Edward Albee was born on March 12, 1928, in Washington, DC. He was adopted in infancy by millionaire Reed Albee, the son of a famous vaudeville producer who introduced Edward to the theater at an early age. Albee battled with his stepmother throughout his childhood. She wanted to make him a respectable member of high society, while he wanted to keep company with artists, intellectuals, and homosexuals. Albee hated school. He left college at the age of twenty and moved to New York to pursue his writing career. There he met Thorton Wilder, who encouraged the then poet and prose writer to begin writing for the stage. Albee lived in Greenwich Village and supported himself through number of menial jobs, working as a messenger boy and record salesman, among other jobs. In 1959, his play The Zoo Story premiered in Berlin together with Samuel Beckett's Krapp's Last Tape.
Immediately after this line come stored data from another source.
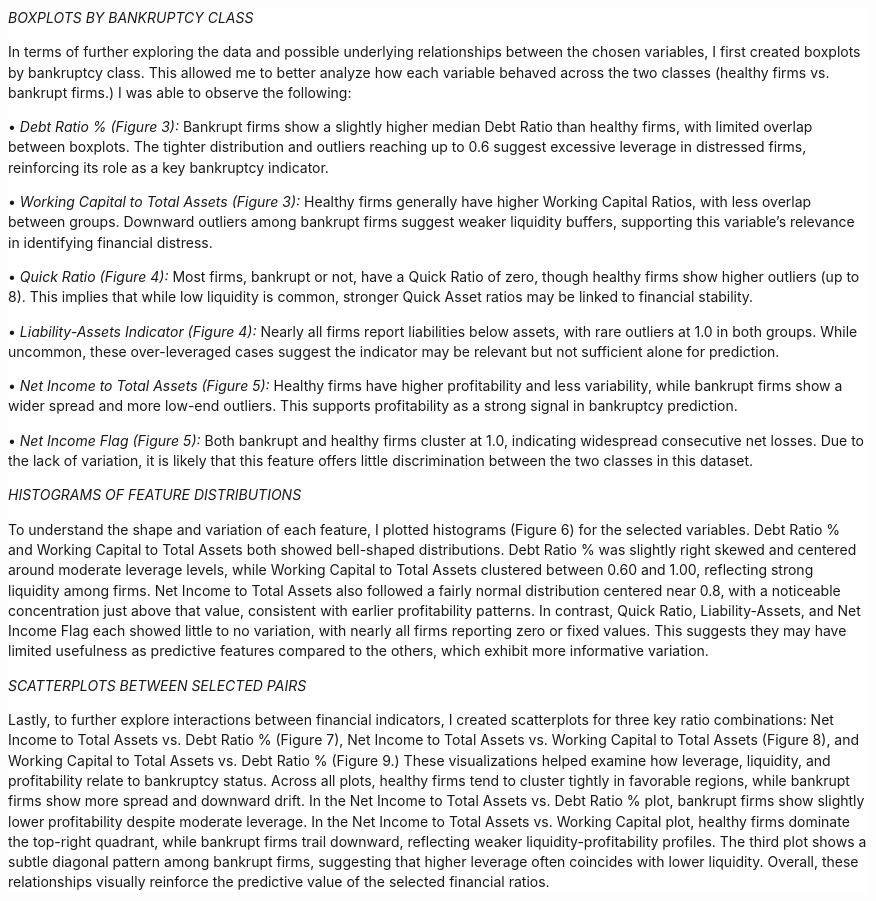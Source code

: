 _BOXPLOTS BY BANKRUPTCY CLASS_

In terms of further exploring the data and possible underlying relationships between the chosen variables, I first created boxplots by bankruptcy class. This allowed me to better analyze how each variable behaved across the two classes (healthy firms vs. bankrupt firms.) I was able to observe the following:

•	_Debt Ratio % (Figure 3):_ Bankrupt firms show a slightly higher median Debt Ratio than healthy firms, with limited overlap between boxplots. The tighter distribution and outliers reaching up to 0.6 suggest excessive leverage in distressed firms, reinforcing its role as a key bankruptcy indicator.

•	_Working Capital to Total Assets (Figure 3):_ Healthy firms generally have higher Working Capital Ratios, with less overlap between groups. Downward outliers among bankrupt firms suggest weaker liquidity buffers, supporting this variable’s relevance in identifying financial distress.

•	_Quick Ratio (Figure 4):_ Most firms, bankrupt or not, have a Quick Ratio of zero, though healthy firms show higher outliers (up to 8). This implies that while low liquidity is common, stronger Quick Asset ratios may be linked to financial stability.

•	_Liability-Assets Indicator (Figure 4):_ Nearly all firms report liabilities below assets, with rare outliers at 1.0 in both groups. While uncommon, these over-leveraged cases suggest the indicator may be relevant but not sufficient alone for prediction.

•	_Net Income to Total Assets (Figure 5):_ Healthy firms have higher profitability and less variability, while bankrupt firms show a wider spread and more low-end outliers. This supports profitability as a strong signal in bankruptcy prediction.

•	_Net Income Flag (Figure 5):_ Both bankrupt and healthy firms cluster at 1.0, indicating widespread consecutive net losses. Due to the lack of variation, it is likely that this feature offers little discrimination between the two classes in this dataset.

_HISTOGRAMS OF FEATURE DISTRIBUTIONS_

To understand the shape and variation of each feature, I plotted histograms (Figure 6) for the selected variables. Debt Ratio % and Working Capital to Total Assets both showed bell-shaped distributions. Debt Ratio % was slightly right skewed and centered around moderate leverage levels, while Working Capital to Total Assets clustered between 0.60 and 1.00, reflecting strong liquidity among firms. Net Income to Total Assets also followed a fairly normal distribution centered near 0.8, with a noticeable concentration just above that value, consistent with earlier profitability patterns. In contrast, Quick Ratio, Liability-Assets, and Net Income Flag each showed little to no variation, with nearly all firms reporting zero or fixed values. This suggests they may have limited usefulness as predictive features compared to the others, which exhibit more informative variation.

_SCATTERPLOTS BETWEEN SELECTED PAIRS_

Lastly, to further explore interactions between financial indicators, I created scatterplots for three key ratio combinations: Net Income to Total Assets vs. Debt Ratio % (Figure 7),  Net Income to Total Assets vs. Working Capital to Total Assets (Figure 8), and Working Capital to Total Assets vs. Debt Ratio % (Figure 9.) These visualizations helped examine how leverage, liquidity, and profitability relate to bankruptcy status. Across all plots, healthy firms tend to cluster tightly in favorable regions, while bankrupt firms show more spread and downward drift. In the Net Income to Total Assets vs. Debt Ratio % plot, bankrupt firms show slightly lower profitability despite moderate leverage. In the Net Income to Total Assets vs. Working Capital plot, healthy firms dominate the top-right quadrant, while bankrupt firms trail downward, reflecting weaker liquidity-profitability profiles. The third plot shows a subtle diagonal pattern among bankrupt firms, suggesting that higher leverage often coincides with lower liquidity. Overall, these relationships visually reinforce the predictive value of the selected financial ratios.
In the history of drama, Albee has been canonized as the primary American practitioner of what critic Martin Esslin has termed the "Theater of the Absurd." Encompassing the work of playwrights as disparate and divergent as Beckett, Ionesco, Genet, and Pinter, the term "absurdism" refers to a dramatic movement, strongly influenced by Existentialism, that emerged from Europe during the mid-twentieth century. Absurdist plays dispense with conventional notions of character, plot, action, and setting in favor of deliberately unrealistic methods. Plays of the absurdist movement examine the absurdity of the human condition and expose the experiences of alienation, insanity, and despair inherent in modernity. According to Esslin, Albee's The American Dream (1960) marks the beginning of American absurdist drama. Though the work was generally well-received, a number of critics attacked the play for its immorality, nihilism, and defeatism. Their attacks implicitly suggested that a good play must be morally uplifting, inspiring, and redemptive. Albee responded passionately to his critics in a preface to the play, defending The American Dream as "an examination of the American Scene, an attack on the substitution of artificial for real values in our society, a condemnation of complacency, cruelty, emasculation, and vacuity; it is a stand against the fiction that everything in this slipping land of ours is peachy-keen."

In 1962, Albee won international acclaim for his play Who's Afraid of Virginia Woolf?, a tale of sadistic wrangling between a failed academic and his wife. The play received a Tony Award and Pulitzer Prize nomination. Who's Afraid of Virginia Woolf? was particularly bold in returning explicitly socio-political criticism to the mainstream stage in a moment when the theatrical establishment had been reduced to silence by the McCarthy witch- hunts. Albee went on to win Pulitzers in 1966 and 1975 for A Delicate Balance and Seascape respectively. After a lull in the 1980s, Albee found more success in 1994 with Three Tall Women, which won him his third Pulitzer as well as the New York Drama Critics Circle Award and Outer Circle Best Play Award. In September 2016, Albee died, aged 88, at his home in Montauk, New York.